WHAT TO WORK ON
From the first line to the last, print the data exactly as written.

EXCERPTED RECORDS
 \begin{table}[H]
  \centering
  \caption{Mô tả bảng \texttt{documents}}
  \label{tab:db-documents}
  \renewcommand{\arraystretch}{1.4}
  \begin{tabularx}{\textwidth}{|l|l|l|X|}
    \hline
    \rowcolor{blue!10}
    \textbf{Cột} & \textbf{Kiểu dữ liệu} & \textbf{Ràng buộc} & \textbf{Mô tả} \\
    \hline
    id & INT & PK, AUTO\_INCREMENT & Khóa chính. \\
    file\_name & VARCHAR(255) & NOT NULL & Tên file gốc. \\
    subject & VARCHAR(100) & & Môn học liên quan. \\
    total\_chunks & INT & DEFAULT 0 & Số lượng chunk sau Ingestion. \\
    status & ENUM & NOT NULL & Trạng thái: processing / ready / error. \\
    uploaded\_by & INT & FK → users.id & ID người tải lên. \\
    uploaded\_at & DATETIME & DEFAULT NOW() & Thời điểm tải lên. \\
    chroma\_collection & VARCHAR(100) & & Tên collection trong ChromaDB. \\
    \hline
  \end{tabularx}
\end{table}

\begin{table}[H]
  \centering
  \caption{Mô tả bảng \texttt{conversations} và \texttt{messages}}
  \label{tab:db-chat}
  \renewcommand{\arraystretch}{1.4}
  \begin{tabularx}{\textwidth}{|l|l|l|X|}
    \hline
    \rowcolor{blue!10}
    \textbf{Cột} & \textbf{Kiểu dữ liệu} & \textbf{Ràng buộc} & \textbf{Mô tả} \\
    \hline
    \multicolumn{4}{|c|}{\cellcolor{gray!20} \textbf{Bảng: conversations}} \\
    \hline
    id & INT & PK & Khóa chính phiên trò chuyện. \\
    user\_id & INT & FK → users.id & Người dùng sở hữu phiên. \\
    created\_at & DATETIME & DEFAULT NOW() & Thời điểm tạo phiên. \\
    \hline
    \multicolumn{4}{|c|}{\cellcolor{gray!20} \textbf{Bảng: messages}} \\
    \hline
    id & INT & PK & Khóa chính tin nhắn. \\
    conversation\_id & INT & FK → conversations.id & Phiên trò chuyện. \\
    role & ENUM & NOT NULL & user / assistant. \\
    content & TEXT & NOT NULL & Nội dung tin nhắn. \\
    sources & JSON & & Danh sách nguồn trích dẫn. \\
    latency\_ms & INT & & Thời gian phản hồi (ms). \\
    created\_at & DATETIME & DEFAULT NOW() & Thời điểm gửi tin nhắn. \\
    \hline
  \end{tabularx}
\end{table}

RESPONSE BELOW
 \begin{table}[H]
  \centering
  \caption{Mô tả bảng \texttt{documents}}
  \label{tab:db-documents}
  \renewcommand{\arraystretch}{1.4}
  \begin{tabularx}{\textwidth}{|l|l|l|X|}
    \hline
    \rowcolor{blue!10}
    \textbf{Cột} & \textbf{Kiểu dữ liệu} & \textbf{Ràng buộc} & \textbf{Mô tả} \\
    \hline
    id & INT & PK, AUTO\_INCREMENT & Khóa chính. \\
    file\_name & VARCHAR(255) & NOT NULL & Tên file gốc. \\
    subject & VARCHAR(100) & & Môn học liên quan. \\
    total\_chunks & INT & DEFAULT 0 & Số lượng chunk sau Ingestion. \\
    status & ENUM & NOT NULL & Trạng thái: processing / ready / error. \\
    uploaded\_by & INT & FK → users.id & ID người tải lên. \\
    uploaded\_at & DATETIME & DEFAULT NOW() & Thời điểm tải lên. \\
    chroma\_collection & VARCHAR(100) & & Tên collection trong ChromaDB. \\
    \hline
  \end{tabularx}
\end{table}

\begin{table}[H]
  \centering
  \caption{Mô tả bảng \texttt{conversations} và \texttt{messages}}
  \label{tab:db-chat}
  \renewcommand{\arraystretch}{1.4}
  \begin{tabularx}{\textwidth}{|l|l|l|X|}
    \hline
    \rowcolor{blue!10}
    \textbf{Cột} & \textbf{Kiểu dữ liệu} & \textbf{Ràng buộc} & \textbf{Mô tả} \\
    \hline
    \multicolumn{4}{|c|}{\cellcolor{gray!20} \textbf{Bảng: conversations}} \\
    \hline
    id & INT & PK & Khóa chính phiên trò chuyện. \\
    user\_id & INT & FK → users.id & Người dùng sở hữu phiên. \\
    created\_at & DATETIME & DEFAULT NOW() & Thời điểm tạo phiên. \\
    \hline
    \multicolumn{4}{|c|}{\cellcolor{gray!20} \textbf{Bảng: messages}} \\
    \hline
    id & INT & PK & Khóa chính tin nhắn. \\
    conversation\_id & INT & FK → conversations.id & Phiên trò chuyện. \\
    role & ENUM & NOT NULL & user / assistant. \\
    content & TEXT & NOT NULL & Nội dung tin nhắn. \\
    sources & JSON & & Danh sách nguồn trích dẫn. \\
    latency\_ms & INT & & Thời gian phản hồi (ms). \\
    created\_at & DATETIME & DEFAULT NOW() & Thời điểm gửi tin nhắn. \\
    \hline
  \end{tabularx}
\end{table}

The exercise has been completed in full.